Online dieters who log in regularly lose more than eight percent of their body weight in six months, a new study shows adding that the less users interacted in the community, the less weight they lost.
“Our findings suggest that people can do very well at losing weight with minimal professional help when they become centrally connected to others on the same weight-loss journey,” said Bonnie Spring, professor in preventive medicine at Northwestern University Feinberg School of Medicine.
The study is the first to use data from an online weight management programme to investigate social network variables.
The study also reveals which aspects of online social connectedness most strongly promote weight loss.
The users who did not connect with others lost about five percent of their body weight over six months.
Those with a few friends (two to nine) lost almost seven percent and those with more than ten friends lost more than eight percent.

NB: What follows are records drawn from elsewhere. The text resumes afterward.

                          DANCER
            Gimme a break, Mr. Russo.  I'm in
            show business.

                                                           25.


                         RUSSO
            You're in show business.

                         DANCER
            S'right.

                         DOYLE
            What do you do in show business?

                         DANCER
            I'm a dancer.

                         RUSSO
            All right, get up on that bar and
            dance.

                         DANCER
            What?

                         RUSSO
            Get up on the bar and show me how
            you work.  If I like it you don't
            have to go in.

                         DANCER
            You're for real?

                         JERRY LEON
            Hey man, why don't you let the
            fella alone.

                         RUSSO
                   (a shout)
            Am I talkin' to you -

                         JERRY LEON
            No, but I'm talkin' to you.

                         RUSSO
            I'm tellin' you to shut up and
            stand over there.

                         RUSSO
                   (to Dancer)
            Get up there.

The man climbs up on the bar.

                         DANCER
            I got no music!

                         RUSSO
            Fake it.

“There is an almost Facebook-like social network system in this programme where people can friend each other and build cliques,” said Luis A. Nunes Amaral, professor of chemical and biological engineering in McCormick School of Engineering and Applied Science.
“In this case, we found the larger your clique, the better your outcomes,” Amaral explained.
The online social support community approach could work in other areas of behavioural medicine like depression and alcoholism, where in-person meetings are recommended.
“Modern life is so complex and stressful, to go somewhere for a meeting is often not practical. It is hopeful that this alternative approach, of going online for support, could work,” Amaral concluded.
The study appeared in the Journal of the Royal Society Interface.